18 Housing Growth Programme PDF 263 KB
This item is due to be pre-scrutinised at a meeting of the Overview and Scrutiny Committee scheduled to take place on 7th July 2025. Any recommendations on this subject arising from that meeting will be reported for the Executive Committee's consideration in a supplementary pack.
Additional documents:
Minutes:
The Strategic Housing Services Manager presented a report on the subject of the Housing Growth Programme.
The Executive Committee was reminded that the Council already had a Housing Growth Programme. The Council received funding in this programme through a process of one-for-one receipts when Council houses were sold. Under current rules, the Council had the right of refusal in the first ten years after a resident purchased a former Council house. In recent months, the Government had announced that changes would be made to the rules in respect of Right to Buy. Whilst the legislation which would contain the detail had not yet been issued, the Government had advised that these changes would include giving Councils a right of refusal over sales of Council houses indefinitely. Eligibility amongst Council tenants to apply to purchase a Council property under Right to Buy was also due to be extended from tenants who had lived in a property for three years to those who had lived in a property for five years or more. In addition, the Government was proposing that any new Council houses built by a local authority should not be eligible to sell for 35 years after development.
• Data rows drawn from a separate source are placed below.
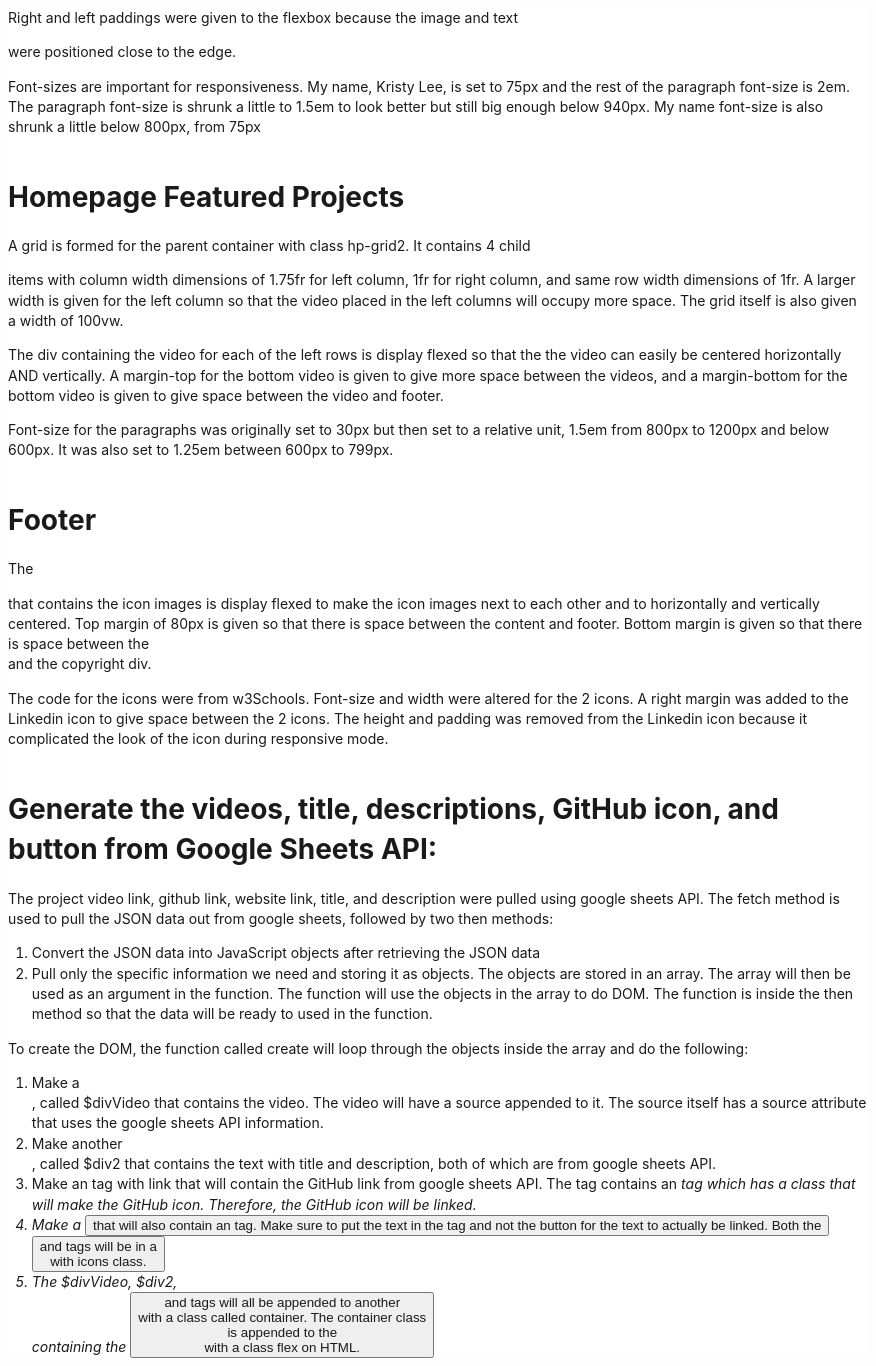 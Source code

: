 Right and left paddings were given to the flexbox because the image and text <div> were positioned close to the edge. 

Font-sizes are important for responsiveness. My name, Kristy Lee, is set to 75px and the rest of the paragraph font-size is 2em. The paragraph font-size is shrunk a little to 1.5em to look better but still big enough below 940px. My name font-size is also shrunk a little below 800px, from 75px

# Homepage Featured Projects
A grid is formed for the parent container with class hp-grid2. It contains 4 child <div> items with column width dimensions of 1.75fr for left column, 1fr for right column, and same row width dimensions of 1fr. A larger width is given for the left column so that the video placed in the left columns will occupy more space. The grid itself is also given a width of 100vw.

The div containing the video for each of the left rows is display flexed so that the the video can easily be centered horizontally AND vertically. A margin-top for the bottom video is given to give more space between the videos, and a margin-bottom for the bottom video is given to give space between the video and footer.

Font-size for the paragraphs was originally set to 30px but then set to a relative unit, 1.5em from 800px to 1200px and below 600px. It was also set to 1.25em between 600px to 799px. 

# Footer
The <div> that contains the icon images is display flexed to make the icon images next to each other and to horizontally and vertically centered. Top margin of 80px is given so that there is space between the content and footer. Bottom margin is given so that there is space between the <div> and the copyright div.

The code for the icons were from w3Schools. Font-size and width were altered for the 2 icons. A right margin was added to the Linkedin icon to give space between the 2 icons. The height and padding was removed from the Linkedin icon because it complicated the look of the icon during responsive mode. 

# Generate the videos, title, descriptions, GitHub icon, and button from Google Sheets API: 
The project video link, github link, website link, title, and description were pulled using google sheets API. The fetch method is used to pull the JSON data out from google sheets, followed by two then methods:
1. Convert the JSON data into JavaScript objects after retrieving the JSON data
2. Pull only the specific information we need and storing it as objects. The objects are stored in an array. The array will then be used as an argument in the function. The function will use the objects in the array to do DOM. The function is inside the then method so that the data will be ready to used in the function. 

To create the DOM, the function called create will loop through the objects inside the array and do the following:
1. Make a <div>, called $divVideo that contains the video. The video will have a source appended to it. The source itself has a source attribute that uses the google sheets API information.
2. Make another <div>, called $div2 that contains the text with title and description, both of which are from google sheets API. 
3. Make an <a> tag with link that will contain the GitHub link from google sheets API. The <a> tag contains an <i> tag which has a class that will make the GitHub icon. Therefore, the GitHub icon will be linked. 
4. Make a <button> that will also contain an <a> tag. Make sure to put the text in the <a> tag and not the button for the text to actually be linked. 
Both the <button> and <a> tags will be in a <div> with icons class.
5. The $divVideo, $div2, <div> containing the <button> and <a> tags will all be appended to another <div> with a class called container. The container class <div> is appended to the <div> with a class flex on HTML.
The Council would not necessarily want to purchase all properties available under the right of refusal process. There was a particular need for more properties that would be suitable to accommodate families. Sometimes, there were challenges that arose in terms of the Council determining whether to purchase properties under the right of refusal process as often estate agents and solicitors did not highlight that a property subject to these rules was due to be sold until a potential purchaser had been identified and the parties were due to complete the sale.
Under the current terms of the Council Housing Growth Programme, there was a capital budget of £3 million per year to spend on developing or purchasing new Council houses. Once this figure was spent, additional funding could not be accessed without agreement from the Executive Committee. Officers were asking for greater flexibility in the Council Housing Growth Programme to enable expenditure over this level where needed and this would help the Council to respond to opportunities on the open market as they arose in a timely manner.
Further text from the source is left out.